### EXERCISE
Exactly retype the lines from the top of the data through the line containing "## Example w/ Environment Secrets", leaving out every picture.

### RECORD EXTRACTS
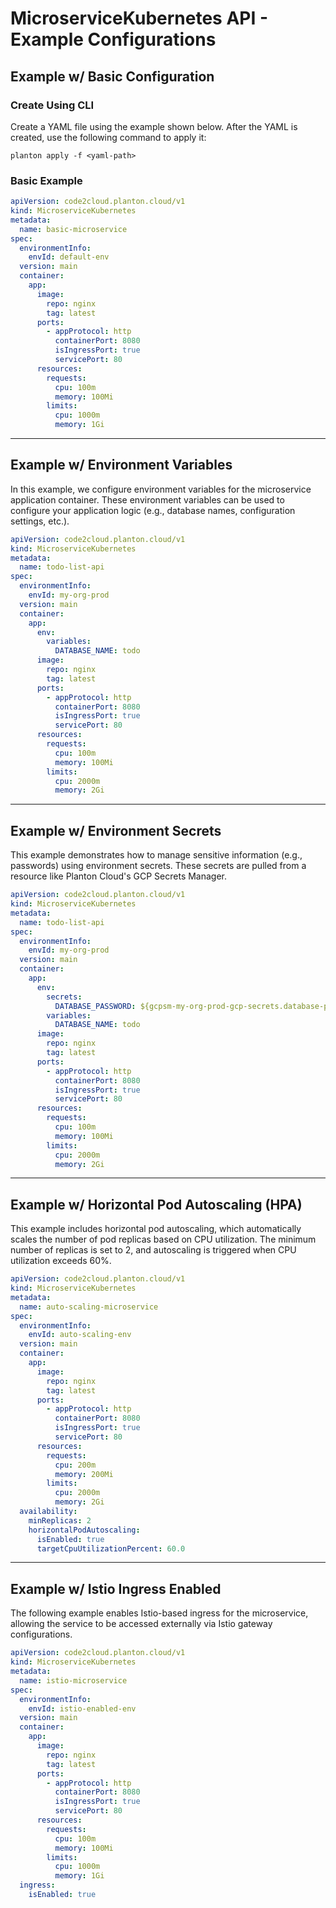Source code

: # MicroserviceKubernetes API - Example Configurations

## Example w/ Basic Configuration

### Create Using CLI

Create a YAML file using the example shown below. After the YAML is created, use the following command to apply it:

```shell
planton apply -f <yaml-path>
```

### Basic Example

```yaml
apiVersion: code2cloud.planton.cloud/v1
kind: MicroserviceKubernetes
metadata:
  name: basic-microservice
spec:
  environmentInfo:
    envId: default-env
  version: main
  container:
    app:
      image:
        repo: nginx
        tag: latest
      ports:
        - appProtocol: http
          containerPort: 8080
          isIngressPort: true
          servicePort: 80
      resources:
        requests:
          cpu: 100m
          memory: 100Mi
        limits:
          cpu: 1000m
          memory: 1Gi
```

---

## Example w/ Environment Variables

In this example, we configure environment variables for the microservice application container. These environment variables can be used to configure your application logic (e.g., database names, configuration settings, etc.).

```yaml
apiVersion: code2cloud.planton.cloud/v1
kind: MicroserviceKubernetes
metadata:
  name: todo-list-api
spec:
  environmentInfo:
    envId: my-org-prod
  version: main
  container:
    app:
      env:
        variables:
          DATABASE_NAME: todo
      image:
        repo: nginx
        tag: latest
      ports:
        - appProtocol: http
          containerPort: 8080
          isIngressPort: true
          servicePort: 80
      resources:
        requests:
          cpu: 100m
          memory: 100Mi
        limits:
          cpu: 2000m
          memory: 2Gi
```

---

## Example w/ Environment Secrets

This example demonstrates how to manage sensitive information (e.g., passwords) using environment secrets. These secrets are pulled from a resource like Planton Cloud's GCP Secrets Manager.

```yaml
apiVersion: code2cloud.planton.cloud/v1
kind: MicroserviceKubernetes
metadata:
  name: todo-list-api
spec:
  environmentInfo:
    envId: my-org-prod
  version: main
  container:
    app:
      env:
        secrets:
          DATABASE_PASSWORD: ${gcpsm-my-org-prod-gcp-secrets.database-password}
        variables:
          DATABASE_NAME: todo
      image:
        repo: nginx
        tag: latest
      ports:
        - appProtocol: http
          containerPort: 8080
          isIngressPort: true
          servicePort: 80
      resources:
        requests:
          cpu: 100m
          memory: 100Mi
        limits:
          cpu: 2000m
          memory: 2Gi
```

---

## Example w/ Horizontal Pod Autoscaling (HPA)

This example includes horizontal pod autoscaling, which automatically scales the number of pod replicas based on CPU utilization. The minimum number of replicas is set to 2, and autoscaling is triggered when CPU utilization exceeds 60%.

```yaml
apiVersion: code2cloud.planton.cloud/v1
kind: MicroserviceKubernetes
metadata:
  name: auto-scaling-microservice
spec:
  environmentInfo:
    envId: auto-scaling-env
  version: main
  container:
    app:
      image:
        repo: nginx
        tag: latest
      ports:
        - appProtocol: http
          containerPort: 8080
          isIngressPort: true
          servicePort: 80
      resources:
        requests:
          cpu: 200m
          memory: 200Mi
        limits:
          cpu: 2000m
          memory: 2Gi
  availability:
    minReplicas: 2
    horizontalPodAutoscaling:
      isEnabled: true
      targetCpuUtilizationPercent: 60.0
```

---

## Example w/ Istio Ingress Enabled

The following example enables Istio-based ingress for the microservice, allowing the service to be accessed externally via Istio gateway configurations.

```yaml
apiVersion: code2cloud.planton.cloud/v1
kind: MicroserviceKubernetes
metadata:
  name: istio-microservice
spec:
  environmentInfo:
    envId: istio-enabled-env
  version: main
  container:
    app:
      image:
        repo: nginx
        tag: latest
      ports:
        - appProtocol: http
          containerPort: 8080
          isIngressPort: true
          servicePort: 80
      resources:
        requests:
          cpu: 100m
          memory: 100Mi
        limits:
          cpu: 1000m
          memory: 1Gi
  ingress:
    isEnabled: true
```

### OUTPUT OF THE TASK
Source code

: # MicroserviceKubernetes API - Example Configurations

## Example w/ Basic Configuration

### Create Using CLI

Create a YAML file using the example shown below. After the YAML is created, use the following command to apply it:

```shell
planton apply -f <yaml-path>
```

### Basic Example

```yaml
apiVersion: code2cloud.planton.cloud/v1
kind: MicroserviceKubernetes
metadata:
  name: basic-microservice
spec:
  environmentInfo:
    envId: default-env
  version: main
  container:
    app:
      image:
        repo: nginx
        tag: latest
      ports:
        - appProtocol: http
          containerPort: 8080
          isIngressPort: true
          servicePort: 80
      resources:
        requests:
          cpu: 100m
          memory: 100Mi
        limits:
          cpu: 1000m
          memory: 1Gi
```

---

## Example w/ Environment Variables

In this example, we configure environment variables for the microservice application container. These environment variables can be used to configure your application logic (e.g., database names, configuration settings, etc.).

```yaml
apiVersion: code2cloud.planton.cloud/v1
kind: MicroserviceKubernetes
metadata:
  name: todo-list-api
spec:
  environmentInfo:
    envId: my-org-prod
  version: main
  container:
    app:
      env:
        variables:
          DATABASE_NAME: todo
      image:
        repo: nginx
        tag: latest
      ports:
        - appProtocol: http
          containerPort: 8080
          isIngressPort: true
          servicePort: 80
      resources:
        requests:
          cpu: 100m
          memory: 100Mi
        limits:
          cpu: 2000m
          memory: 2Gi
```

---

## Example w/ Environment Secrets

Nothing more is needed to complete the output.